In an oblique way, it may be a good thing millions of us are on Prozac or some other antidepressant. If not, then the wacky outbursts we are seeing in the news with increasing frequency may turn into ever more violent wacky outbursts. The pissed off may become more organized and encourage true public disobedience. The Tea Baggers in true American tradition may put down those misspelled signs, grab a little tar and feathers, and start hoisting the bonus babies on rails. Out of work intellectuals could join them, along with the downsized and disenfranchised and the permanently neglected.

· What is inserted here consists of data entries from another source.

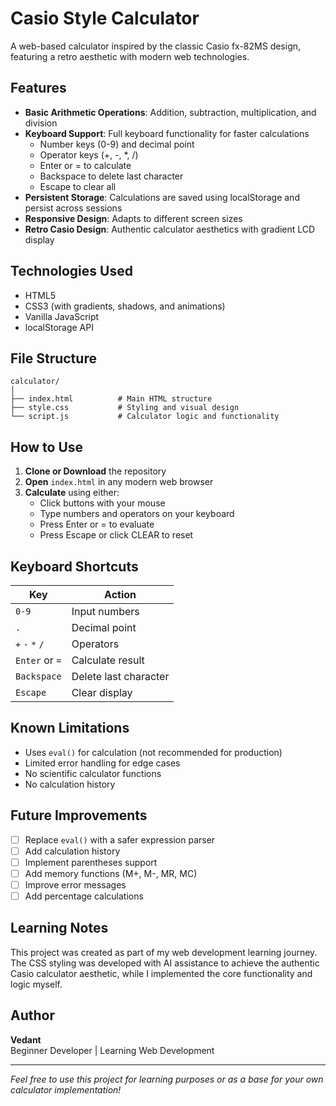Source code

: # Casio Style Calculator

A web-based calculator inspired by the classic Casio fx-82MS design, featuring a retro aesthetic with modern web technologies.

## Features

- **Basic Arithmetic Operations**: Addition, subtraction, multiplication, and division
- **Keyboard Support**: Full keyboard functionality for faster calculations
  - Number keys (0-9) and decimal point
  - Operator keys (+, -, *, /)
  - Enter or = to calculate
  - Backspace to delete last character
  - Escape to clear all
- **Persistent Storage**: Calculations are saved using localStorage and persist across sessions
- **Responsive Design**: Adapts to different screen sizes
- **Retro Casio Design**: Authentic calculator aesthetics with gradient LCD display

## Technologies Used

- HTML5
- CSS3 (with gradients, shadows, and animations)
- Vanilla JavaScript
- localStorage API

## File Structure

```
calculator/
│
├── index.html          # Main HTML structure
├── style.css           # Styling and visual design
└── script.js           # Calculator logic and functionality
```

## How to Use

1. **Clone or Download** the repository
2. **Open** `index.html` in any modern web browser
3. **Calculate** using either:
   - Click buttons with your mouse
   - Type numbers and operators on your keyboard
   - Press Enter or = to evaluate
   - Press Escape or click CLEAR to reset

## Keyboard Shortcuts

| Key | Action |
|-----|--------|
| `0-9` | Input numbers |
| `.` | Decimal point |
| `+` `-` `*` `/` | Operators |
| `Enter` or `=` | Calculate result |
| `Backspace` | Delete last character |
| `Escape` | Clear display |

## Known Limitations

- Uses `eval()` for calculation (not recommended for production)
- Limited error handling for edge cases
- No scientific calculator functions
- No calculation history

## Future Improvements

- [ ] Replace `eval()` with a safer expression parser
- [ ] Add calculation history
- [ ] Implement parentheses support
- [ ] Add memory functions (M+, M-, MR, MC)
- [ ] Improve error messages
- [ ] Add percentage calculations

## Learning Notes

This project was created as part of my web development learning journey. The CSS styling was developed with AI assistance to achieve the authentic Casio calculator aesthetic, while I implemented the core functionality and logic myself.

## Author

**Vedant**  
Beginner Developer | Learning Web Development

---

*Feel free to use this project for learning purposes or as a base for your own calculator implementation!*
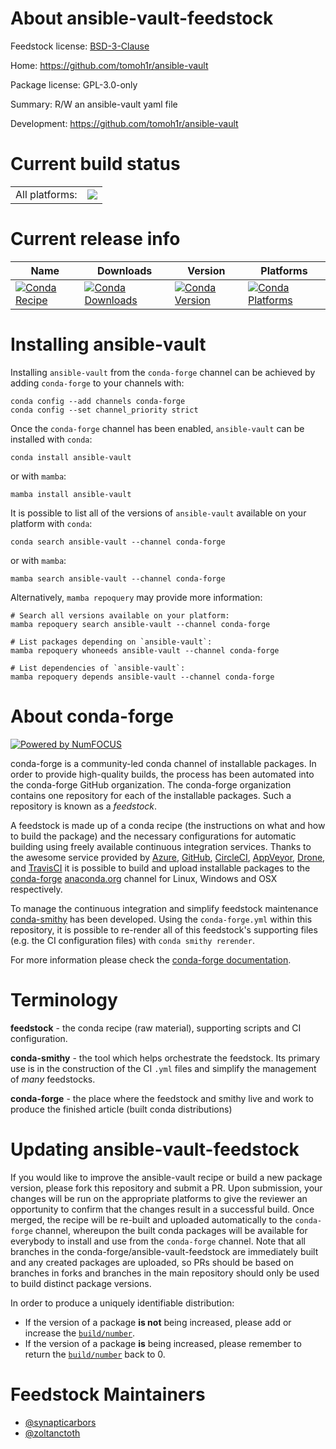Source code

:About ansible-vault-feedstock
=============================

Feedstock license: [BSD-3-Clause](https://github.com/conda-forge/ansible-vault-feedstock/blob/main/LICENSE.txt)

Home: https://github.com/tomoh1r/ansible-vault

Package license: GPL-3.0-only

Summary: R/W an ansible-vault yaml file

Development: https://github.com/tomoh1r/ansible-vault

Current build status
====================


<table><tr><td>All platforms:</td>
    <td>
      <a href="https://dev.azure.com/conda-forge/feedstock-builds/_build/latest?definitionId=9451&branchName=main">
        <img src="https://dev.azure.com/conda-forge/feedstock-builds/_apis/build/status/ansible-vault-feedstock?branchName=main">
      </a>
    </td>
  </tr>
</table>

Current release info
====================

| Name | Downloads | Version | Platforms |
| --- | --- | --- | --- |
| [![Conda Recipe](https://img.shields.io/badge/recipe-ansible--vault-green.svg)](https://anaconda.org/conda-forge/ansible-vault) | [![Conda Downloads](https://img.shields.io/conda/dn/conda-forge/ansible-vault.svg)](https://anaconda.org/conda-forge/ansible-vault) | [![Conda Version](https://img.shields.io/conda/vn/conda-forge/ansible-vault.svg)](https://anaconda.org/conda-forge/ansible-vault) | [![Conda Platforms](https://img.shields.io/conda/pn/conda-forge/ansible-vault.svg)](https://anaconda.org/conda-forge/ansible-vault) |

Installing ansible-vault
========================

Installing `ansible-vault` from the `conda-forge` channel can be achieved by adding `conda-forge` to your channels with:

```
conda config --add channels conda-forge
conda config --set channel_priority strict
```

Once the `conda-forge` channel has been enabled, `ansible-vault` can be installed with `conda`:

```
conda install ansible-vault
```

or with `mamba`:

```
mamba install ansible-vault
```

It is possible to list all of the versions of `ansible-vault` available on your platform with `conda`:

```
conda search ansible-vault --channel conda-forge
```

or with `mamba`:

```
mamba search ansible-vault --channel conda-forge
```

Alternatively, `mamba repoquery` may provide more information:

```
# Search all versions available on your platform:
mamba repoquery search ansible-vault --channel conda-forge

# List packages depending on `ansible-vault`:
mamba repoquery whoneeds ansible-vault --channel conda-forge

# List dependencies of `ansible-vault`:
mamba repoquery depends ansible-vault --channel conda-forge
```


About conda-forge
=================

[![Powered by
NumFOCUS](https://img.shields.io/badge/powered%20by-NumFOCUS-orange.svg?style=flat&colorA=E1523D&colorB=007D8A)](https://numfocus.org)

conda-forge is a community-led conda channel of installable packages.
In order to provide high-quality builds, the process has been automated into the
conda-forge GitHub organization. The conda-forge organization contains one repository
for each of the installable packages. Such a repository is known as a *feedstock*.

A feedstock is made up of a conda recipe (the instructions on what and how to build
the package) and the necessary configurations for automatic building using freely
available continuous integration services. Thanks to the awesome service provided by
[Azure](https://azure.microsoft.com/en-us/services/devops/), [GitHub](https://github.com/),
[CircleCI](https://circleci.com/), [AppVeyor](https://www.appveyor.com/),
[Drone](https://cloud.drone.io/welcome), and [TravisCI](https://travis-ci.com/)
it is possible to build and upload installable packages to the
[conda-forge](https://anaconda.org/conda-forge) [anaconda.org](https://anaconda.org/)
channel for Linux, Windows and OSX respectively.

To manage the continuous integration and simplify feedstock maintenance
[conda-smithy](https://github.com/conda-forge/conda-smithy) has been developed.
Using the ``conda-forge.yml`` within this repository, it is possible to re-render all of
this feedstock's supporting files (e.g. the CI configuration files) with ``conda smithy rerender``.

For more information please check the [conda-forge documentation](https://conda-forge.org/docs/).

Terminology
===========

**feedstock** - the conda recipe (raw material), supporting scripts and CI configuration.

**conda-smithy** - the tool which helps orchestrate the feedstock.
                   Its primary use is in the construction of the CI ``.yml`` files
                   and simplify the management of *many* feedstocks.

**conda-forge** - the place where the feedstock and smithy live and work to
                  produce the finished article (built conda distributions)


Updating ansible-vault-feedstock
================================

If you would like to improve the ansible-vault recipe or build a new
package version, please fork this repository and submit a PR. Upon submission,
your changes will be run on the appropriate platforms to give the reviewer an
opportunity to confirm that the changes result in a successful build. Once
merged, the recipe will be re-built and uploaded automatically to the
`conda-forge` channel, whereupon the built conda packages will be available for
everybody to install and use from the `conda-forge` channel.
Note that all branches in the conda-forge/ansible-vault-feedstock are
immediately built and any created packages are uploaded, so PRs should be based
on branches in forks and branches in the main repository should only be used to
build distinct package versions.

In order to produce a uniquely identifiable distribution:
 * If the version of a package **is not** being increased, please add or increase
   the [``build/number``](https://docs.conda.io/projects/conda-build/en/latest/resources/define-metadata.html#build-number-and-string).
 * If the version of a package **is** being increased, please remember to return
   the [``build/number``](https://docs.conda.io/projects/conda-build/en/latest/resources/define-metadata.html#build-number-and-string)
   back to 0.

Feedstock Maintainers
=====================

* [@synapticarbors](https://github.com/synapticarbors/)
* [@zoltanctoth](https://github.com/zoltanctoth/)

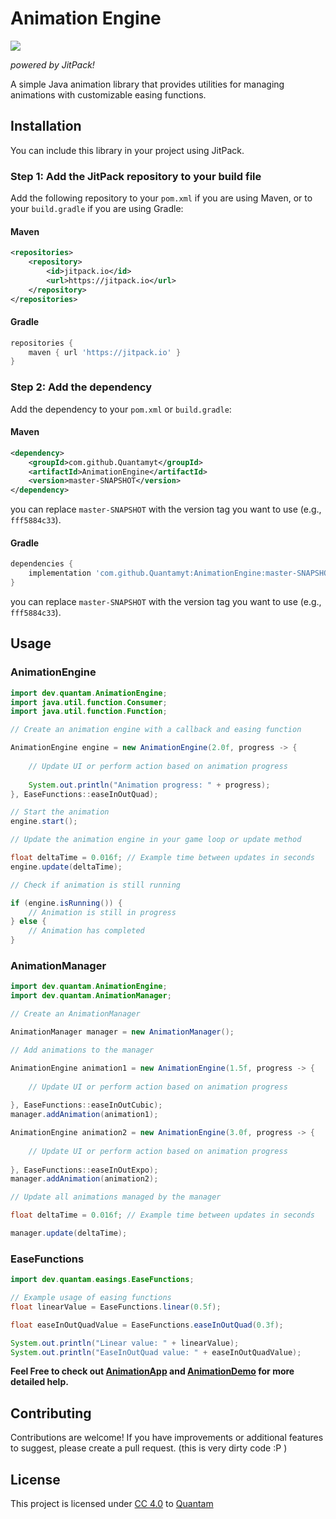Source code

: # Animation Engine

[![](https://jitpack.io/v/Quantamyt/AnimationEngine.svg)](https://jitpack.io/#Quantamyt/AnimationEngine)

*powered by JitPack!*

A simple Java animation library that provides utilities for managing animations with customizable easing functions.

## Installation

You can include this library in your project using JitPack.

### Step 1: Add the JitPack repository to your build file

Add the following repository to your `pom.xml` if you are using Maven, or to your `build.gradle` if you are using Gradle:

#### Maven

```xml
<repositories>
    <repository>
        <id>jitpack.io</id>
        <url>https://jitpack.io</url>
    </repository>
</repositories>
```

#### Gradle

```groovy
repositories {
    maven { url 'https://jitpack.io' }
}
```

### Step 2: Add the dependency

Add the dependency to your `pom.xml` or `build.gradle`:

#### Maven

```xml
<dependency>
    <groupId>com.github.Quantamyt</groupId>
    <artifactId>AnimationEngine</artifactId>
    <version>master-SNAPSHOT</version>
</dependency>
```

you can replace `master-SNAPSHOT` with the version tag you want to use (e.g., `fff5884c33`).

#### Gradle

```groovy
dependencies {
    implementation 'com.github.Quantamyt:AnimationEngine:master-SNAPSHOT'
}
```

you can replace `master-SNAPSHOT` with the version tag you want to use (e.g., `fff5884c33`).

## Usage

### AnimationEngine

```java
import dev.quantam.AnimationEngine;
import java.util.function.Consumer;
import java.util.function.Function;

// Create an animation engine with a callback and easing function

AnimationEngine engine = new AnimationEngine(2.0f, progress -> {
    
    // Update UI or perform action based on animation progress
    
    System.out.println("Animation progress: " + progress);
}, EaseFunctions::easeInOutQuad);

// Start the animation
engine.start();

// Update the animation engine in your game loop or update method

float deltaTime = 0.016f; // Example time between updates in seconds
engine.update(deltaTime);

// Check if animation is still running

if (engine.isRunning()) {
    // Animation is still in progress
} else {
    // Animation has completed
}
```

### AnimationManager

```java
import dev.quantam.AnimationEngine;
import dev.quantam.AnimationManager;

// Create an AnimationManager

AnimationManager manager = new AnimationManager();

// Add animations to the manager

AnimationEngine animation1 = new AnimationEngine(1.5f, progress -> {
    
    // Update UI or perform action based on animation progress
    
}, EaseFunctions::easeInOutCubic);
manager.addAnimation(animation1);

AnimationEngine animation2 = new AnimationEngine(3.0f, progress -> {
    
    // Update UI or perform action based on animation progress
    
}, EaseFunctions::easeInOutExpo);
manager.addAnimation(animation2);

// Update all animations managed by the manager

float deltaTime = 0.016f; // Example time between updates in seconds

manager.update(deltaTime);
```

### EaseFunctions

```java
import dev.quantam.easings.EaseFunctions;

// Example usage of easing functions
float linearValue = EaseFunctions.linear(0.5f);

float easeInOutQuadValue = EaseFunctions.easeInOutQuad(0.3f);

System.out.println("Linear value: " + linearValue);
System.out.println("EaseInOutQuad value: " + easeInOutQuadValue);
```

**Feel Free to check out [AnimationApp](https://github.com/Quantamyt/AnimationEngine/blob/main/src/main/java/dev/quantam/demo/AnimationApp.java) and [AnimationDemo](https://github.com/Quantamyt/AnimationEngine/blob/main/src/main/java/dev/quantam/demo/AnimationDemo.java) for more detailed help.**

## Contributing

Contributions are welcome! If you have improvements or additional features to suggest, please create a pull request. (this is very dirty code :P )

## License

This project is licensed under [CC 4.0](https://creativecommons.org/licenses/by/4.0/?ref=chooser-v1) to [Quantam](https://github.com/Quantamyt/)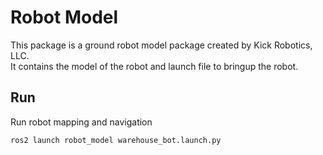 # Robot Model
This package is a ground robot model package created by Kick Robotics, LLC.   
It contains the model of the robot and launch file to bringup the robot.  

## Run
Run robot mapping and navigation
```
ros2 launch robot_model warehouse_bot.launch.py
```
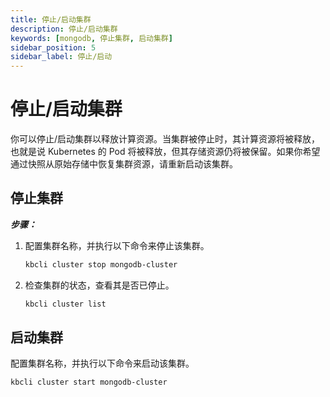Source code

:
 ```yaml
---
title: 停止/启动集群
description: 停止/启动集群
keywords: [mongodb, 停止集群, 启动集群]
sidebar_position: 5
sidebar_label: 停止/启动
---
```


# 停止/启动集群

你可以停止/启动集群以释放计算资源。当集群被停止时，其计算资源将被释放，也就是说 Kubernetes 的 Pod 将被释放，但其存储资源仍将被保留。如果你希望通过快照从原始存储中恢复集群资源，请重新启动该集群。

## 停止集群

***步骤：***

1. 配置集群名称，并执行以下命令来停止该集群。
   
    ```bash
    kbcli cluster stop mongodb-cluster
    ```

2. 检查集群的状态，查看其是否已停止。
   
    ```bash
    kbcli cluster list
    ```

## 启动集群
  
配置集群名称，并执行以下命令来启动该集群。

```bash
kbcli cluster start mongodb-cluster
```
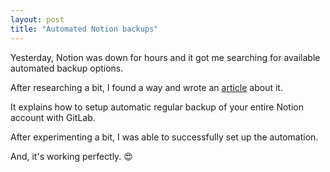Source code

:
 ```yaml
---
layout: post
title: "Automated Notion backups"
---
```


Yesterday, Notion was down for hours and it got me searching for available automated backup options.

After researching a bit, I found a way and wrote an [article](https://compile.blog/2021/01/06/automatic-notion-backup/) about it.

It explains how to setup automatic regular backup of your entire Notion account with GitLab.

After experimenting a bit, I was able to successfully set up the automation.

And, it's working perfectly. 😍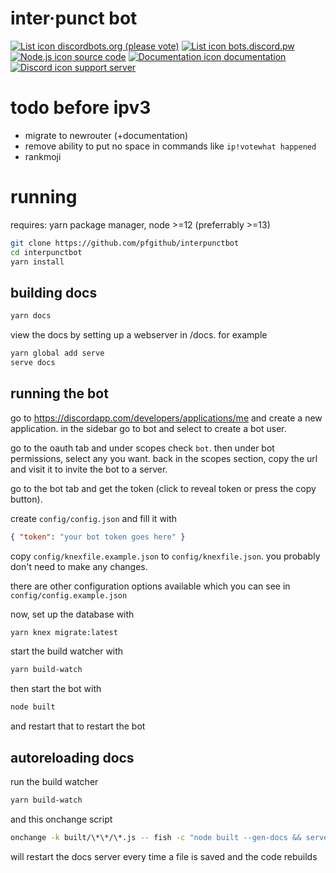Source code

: # inter·punct bot

[![List icon](https://cdn.discordapp.com/emojis/476514785106591744.png?v=1&size=32) discordbots.org (please vote)](https://discordbots.org/bot/433078185555656705)
[![List icon](https://cdn.discordapp.com/emojis/476514785106591744.png?v=1&size=32) bots.discord.pw](https://bots.discord.pw/bots/433078185555656705)
[![Node.js icon](https://cdn.discordapp.com/emojis/476513336490721290.png?v=1&size=32) source code](https://gitlab.com/pfgitlab/interpunctbot)
[![Documentation icon](https://cdn.discordapp.com/emojis/476514294075490306.png?v=1&size=32) documentation](https://gitlab.com/pfgitlab/interpunctbot/blob/master/README.md)
[![Discord icon](https://cdn.discordapp.com/emojis/478701038447230996.png?v=1&size=32) support server](https://discord.gg/j7qpZdE)

<!-- [![Discuss](https://img.shields.io/discord/446481361692524545.svg)](https://discord.gg/j7qpZdE) -->

# todo before ipv3

-   migrate to newrouter (+documentation)
-   remove ability to put no space in commands like `ip!votewhat happened`
-   rankmoji

# running

requires: yarn package manager, node >=12 (preferrably >=13)

```bash
git clone https://github.com/pfgithub/interpunctbot
cd interpunctbot
yarn install
```

## building docs

```bash
yarn docs
```

view the docs by setting up a webserver in /docs. for example

```bash
yarn global add serve
serve docs
```

## running the bot

go to https://discordapp.com/developers/applications/me and create a new
application. in the sidebar go to bot and select to create a bot user.

go to the oauth tab and under scopes check `bot`. then under bot permissions,
select any you want. back in the scopes section, copy the url and visit it to
invite the bot to a server.

go to the bot tab and get the token (click to reveal token or press the copy
button).

create `config/config.json` and fill it with

```json
{ "token": "your bot token goes here" }
```

copy `config/knexfile.example.json` to `config/knexfile.json`. you probably
don't need to make any changes.

there are other configuration options available which you can see in
`config/config.example.json`

now, set up the database with

```bash
yarn knex migrate:latest
```

start the build watcher with

```bash
yarn build-watch
```

then start the bot with

```bash
node built
```

and restart that to restart the bot

## autoreloading docs

run the build watcher

```bash
yarn build-watch
```

and this onchange script

```bash
onchange -k built/\*\*/\*.js -- fish -c "node built --gen-docs && serve docs -p 3001"
```

will restart the docs server every time a file is saved and the code rebuilds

I am not saying this should happen. There are better ways to address our problems and to solve the present and future crises. But when the political body proves unresponsive, and when people feel they are being overtaxed and without representation, true representation, legislators concerned with the public interest and not lining their own pockets, then history dictates that things can get out of hand. History is indeed in this way a cruel teacher. History is an even harsher teacher when its lessons are ignored.
I don’t believe we are in anyway near the breaking point, reaching critical mass, if you will, where the people start acting up and the Shays Rebellion and the Boston Tea Party start looking like good ideas. I think we are a country too smart to tear itself entirely apart, having learned that lesson 150 years ago in our previous debacle known as The Civil War. But life is full of surprises, and with the advent of modern media and technology, news travels fast if not all that accurately.
But let’s face it. Unemployed people need something to do. If you are an adult and working a menial job for $400 a week, then the magic is gone from our magic mountain.